Kurdish opposition swept up in Turkish arrests after Iraq killings

ANKARA (Reuters) - Turkish police detained more than 700 people, including members of a pro-Kurdish political party, in operations against the PKK militia following the killing of 13 Turkish captives in northern Iraq, the Interior Ministry said on Monday.

The Turkish government said on Sunday that fighters from the outlawed Kurdistan Workers Party (PKK) had executed police and military personnel who had mostly been seized in 2015 and 2016. The killings took place during a military operation.

The 718 people detained on Monday in 40 provinces across the country included provincial and district chairs from the pro-Kurdish opposition Peoples' Democratic Party (HDP), parliament's third-largest, the ministry said.
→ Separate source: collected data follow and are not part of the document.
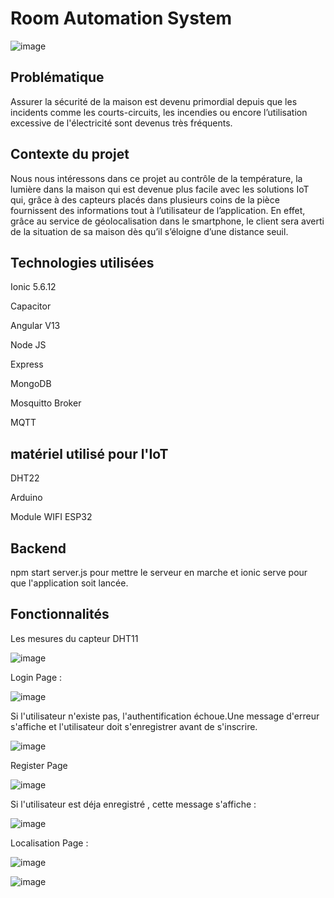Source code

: # Room Automation System 

![image](https://user-images.githubusercontent.com/69841466/148640357-37b54e81-23ac-4704-8204-ecd4854abe89.png)



## Problématique
Assurer la sécurité de la maison est devenu primordial depuis que les incidents comme les
courts-circuits, les incendies ou encore l’utilisation excessive de l'électricité sont devenus très
fréquents.
## Contexte du projet 
Nous nous intéressons dans ce projet au contrôle de la température, la lumière dans la maison
qui est devenue plus facile avec les solutions IoT qui, grâce à des capteurs placés dans
plusieurs coins de la pièce fournissent des informations tout à l’utilisateur de l’application.
En effet, grâce au service de géolocalisation dans le smartphone, le client sera averti de la
situation de sa maison dès qu’il s’éloigne d’une distance seuil.
## Technologies utilisées
Ionic 5.6.12

Capacitor

Angular V13

Node JS 

Express

MongoDB

Mosquitto Broker

MQTT
## matériel utilisé pour l'IoT
DHT22

Arduino

Module WIFI ESP32

## Backend
npm start server.js pour mettre le serveur en marche et ionic serve pour que l'application soit lancée.



## Fonctionnalités 

Les mesures du capteur DHT11

![image](https://user-images.githubusercontent.com/69841466/148639846-d106c8b0-1612-40c5-9388-f21a8f6939bb.png)

Login Page :



![image](https://user-images.githubusercontent.com/57712621/148639987-cce8a59e-4067-42f3-9882-f7f219835cbf.png)

Si l'utilisateur n'existe pas, l'authentification échoue.Une message d'erreur s'affiche et l'utilisateur doit s'enregistrer avant de s'inscrire.

![image](https://user-images.githubusercontent.com/69841466/148640269-40f942f0-cc2b-4829-b947-e3214c0b8dd6.png)


Register Page

![image](https://user-images.githubusercontent.com/57712621/148640041-4406eb4d-9c1f-4eb7-a93e-040973951e8c.png)

Si l'utilisateur est déja enregistré , cette message s'affiche :

![image](https://user-images.githubusercontent.com/69841466/148640307-84d36e27-8909-4c8d-8def-8ee343ba7b97.png)


Localisation Page :

![image](https://user-images.githubusercontent.com/69841466/148640154-fea76b93-de5e-48f9-9508-12a00143c7d9.png)


![image](https://user-images.githubusercontent.com/69841466/148640175-a5969e90-8570-45b9-9d0a-8b4e9c4cd6e8.png)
Opposition parties have accused the government of moving too slowly to free the captives.

The political fallout could raise the stakes in what analysts say are efforts by President Tayyip Erdogan's ruling AK Party to create a rift between the HDP and other opposition parties that cooperated in municipal elections in 2019 to hand Erdogan defeats.

Members of the HDP, the main opposition Republican People's Party (CHP) and the Iyi Party said the government had not acted even though they had previously raised the issue of the captured Turks in parliament.

Omer Faruk Gergerlioglu, an HDP lawmaker, said negotiations had allowed for rescues in previous cases but the government had not considered such an option this time.

"There could have been a solution but this happened due to the government and the ruling party's general policies," he told Reuters. "They are not considering a solution or peace right now, therefore they did not attempt such an option."

Erdogan rejected the criticism and said on Monday that Ankara had worked very hard to rescue the captives. He said the latest cross-border operation into Iraq, launched Feb. 10, had this goal.

Erdogan's government, sliding in some opinion polls, has accused the HDP of links to the PKK and repeatedly detained or arrested its members. It has critisised the CHP for working with the HDP.

Erdogan's communications director said on Twitter on Sunday: "PKK and HDP are one and the same".

The HDP denies this and responded: "Nobody can clean the blood and tears they are responsible for by attacking the HDP."

The PKK, designated a terrorist group by Turkey, the United States and European Union, has been waging an insurgency in the mainly Kurdish southeast Turkey since 1984 and more than 40,000 people have been killed in the conflict.

Turkey's recent fight against the PKK has increasingly focused on northern Iraq, where the group has its stronghold in the Qandil mountains.